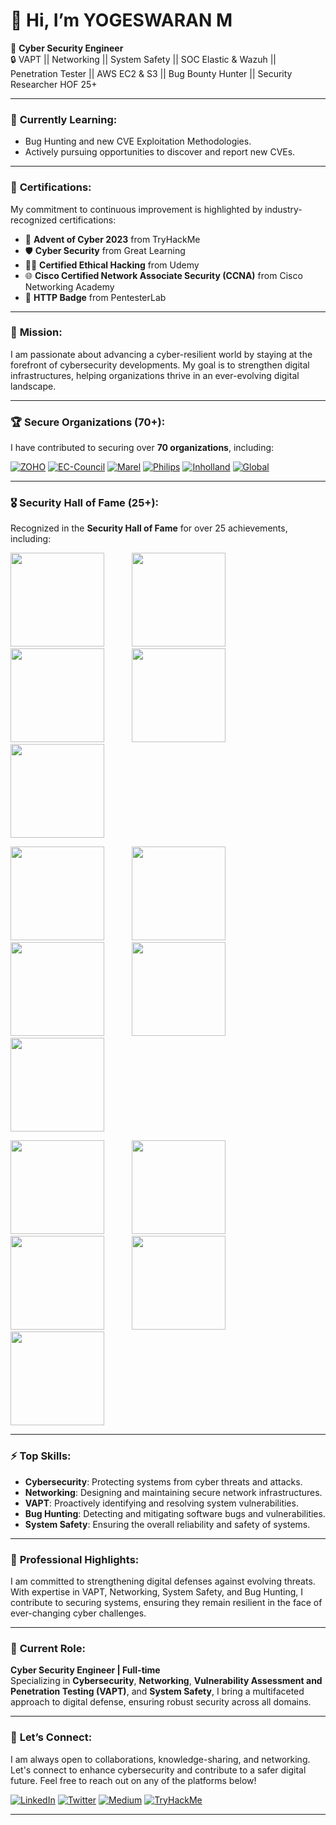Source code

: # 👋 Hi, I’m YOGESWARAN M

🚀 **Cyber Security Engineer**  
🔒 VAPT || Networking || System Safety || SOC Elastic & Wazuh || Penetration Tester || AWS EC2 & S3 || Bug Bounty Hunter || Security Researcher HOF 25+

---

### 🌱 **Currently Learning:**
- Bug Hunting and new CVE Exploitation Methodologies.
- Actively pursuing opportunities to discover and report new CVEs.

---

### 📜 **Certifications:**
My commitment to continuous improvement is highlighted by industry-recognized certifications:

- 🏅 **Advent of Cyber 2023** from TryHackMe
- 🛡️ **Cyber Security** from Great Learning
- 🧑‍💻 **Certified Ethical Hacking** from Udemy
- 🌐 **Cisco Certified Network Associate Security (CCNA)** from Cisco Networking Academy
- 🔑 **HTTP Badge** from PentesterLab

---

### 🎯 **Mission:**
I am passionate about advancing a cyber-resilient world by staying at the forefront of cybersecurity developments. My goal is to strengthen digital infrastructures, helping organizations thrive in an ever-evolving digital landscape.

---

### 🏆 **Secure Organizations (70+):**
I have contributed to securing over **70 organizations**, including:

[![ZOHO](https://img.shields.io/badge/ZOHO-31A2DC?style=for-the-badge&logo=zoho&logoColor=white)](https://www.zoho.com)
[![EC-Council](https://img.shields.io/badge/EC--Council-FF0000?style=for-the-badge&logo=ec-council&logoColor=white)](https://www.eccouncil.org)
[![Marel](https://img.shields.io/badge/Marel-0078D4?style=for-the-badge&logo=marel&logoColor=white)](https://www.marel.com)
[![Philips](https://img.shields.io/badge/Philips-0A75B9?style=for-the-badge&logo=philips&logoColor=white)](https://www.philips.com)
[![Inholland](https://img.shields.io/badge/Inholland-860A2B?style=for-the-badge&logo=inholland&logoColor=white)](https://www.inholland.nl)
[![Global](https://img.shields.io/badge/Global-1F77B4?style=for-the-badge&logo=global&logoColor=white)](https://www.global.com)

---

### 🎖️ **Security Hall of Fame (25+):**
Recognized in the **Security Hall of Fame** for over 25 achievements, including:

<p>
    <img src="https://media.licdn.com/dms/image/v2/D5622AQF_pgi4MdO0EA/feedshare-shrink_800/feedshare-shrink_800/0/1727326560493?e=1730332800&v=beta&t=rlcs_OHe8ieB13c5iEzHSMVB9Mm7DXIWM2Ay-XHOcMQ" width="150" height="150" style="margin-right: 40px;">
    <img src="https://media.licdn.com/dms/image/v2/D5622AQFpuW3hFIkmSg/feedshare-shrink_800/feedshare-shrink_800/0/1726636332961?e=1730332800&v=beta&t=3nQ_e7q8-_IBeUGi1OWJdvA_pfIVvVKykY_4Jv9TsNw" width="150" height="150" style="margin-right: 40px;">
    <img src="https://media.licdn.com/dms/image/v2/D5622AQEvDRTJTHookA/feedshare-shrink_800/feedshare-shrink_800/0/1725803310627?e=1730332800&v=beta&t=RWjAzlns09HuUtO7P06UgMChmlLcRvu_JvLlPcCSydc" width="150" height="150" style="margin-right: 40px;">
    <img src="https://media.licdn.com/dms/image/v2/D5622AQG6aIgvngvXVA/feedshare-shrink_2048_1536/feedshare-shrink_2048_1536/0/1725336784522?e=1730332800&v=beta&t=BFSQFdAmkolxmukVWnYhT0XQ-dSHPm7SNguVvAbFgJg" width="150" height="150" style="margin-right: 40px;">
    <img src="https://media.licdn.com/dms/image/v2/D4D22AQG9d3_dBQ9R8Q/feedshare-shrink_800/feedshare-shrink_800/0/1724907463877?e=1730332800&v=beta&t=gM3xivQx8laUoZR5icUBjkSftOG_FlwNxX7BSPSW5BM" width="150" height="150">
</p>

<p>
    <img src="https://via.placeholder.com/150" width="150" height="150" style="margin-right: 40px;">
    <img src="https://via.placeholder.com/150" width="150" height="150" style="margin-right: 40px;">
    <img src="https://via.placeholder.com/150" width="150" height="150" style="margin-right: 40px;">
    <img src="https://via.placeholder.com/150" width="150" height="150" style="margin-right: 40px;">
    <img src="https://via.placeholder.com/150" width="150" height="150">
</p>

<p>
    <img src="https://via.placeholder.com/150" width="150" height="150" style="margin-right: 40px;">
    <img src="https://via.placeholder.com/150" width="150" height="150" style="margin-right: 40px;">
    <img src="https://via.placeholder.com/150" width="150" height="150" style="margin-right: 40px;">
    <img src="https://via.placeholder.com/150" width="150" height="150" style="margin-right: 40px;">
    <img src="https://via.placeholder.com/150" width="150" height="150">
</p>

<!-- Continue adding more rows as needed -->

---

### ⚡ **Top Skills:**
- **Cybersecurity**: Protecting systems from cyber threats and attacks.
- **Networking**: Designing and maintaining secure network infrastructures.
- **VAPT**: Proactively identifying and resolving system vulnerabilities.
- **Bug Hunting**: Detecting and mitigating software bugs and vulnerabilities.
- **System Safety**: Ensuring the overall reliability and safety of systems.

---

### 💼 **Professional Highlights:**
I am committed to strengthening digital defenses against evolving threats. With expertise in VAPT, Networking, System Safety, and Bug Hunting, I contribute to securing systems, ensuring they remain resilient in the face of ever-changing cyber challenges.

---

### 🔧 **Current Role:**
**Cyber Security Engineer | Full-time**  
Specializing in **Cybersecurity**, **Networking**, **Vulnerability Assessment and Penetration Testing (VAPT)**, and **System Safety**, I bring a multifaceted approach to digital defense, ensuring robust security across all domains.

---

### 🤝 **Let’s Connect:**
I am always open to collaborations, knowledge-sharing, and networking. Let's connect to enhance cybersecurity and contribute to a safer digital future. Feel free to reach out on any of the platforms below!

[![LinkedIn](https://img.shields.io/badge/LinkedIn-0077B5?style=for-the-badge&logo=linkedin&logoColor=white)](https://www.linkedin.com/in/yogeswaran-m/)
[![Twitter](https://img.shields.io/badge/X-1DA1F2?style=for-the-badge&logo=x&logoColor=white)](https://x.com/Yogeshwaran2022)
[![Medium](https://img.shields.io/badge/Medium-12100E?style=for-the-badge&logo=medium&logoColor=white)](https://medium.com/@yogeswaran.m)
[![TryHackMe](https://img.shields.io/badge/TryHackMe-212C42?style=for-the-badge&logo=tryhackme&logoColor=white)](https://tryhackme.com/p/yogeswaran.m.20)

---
◆ ◆ ◆ ◆
**Work to be completed**
Within the data above, how many lines include the string "including"? Only the number is required.

**Result below**
2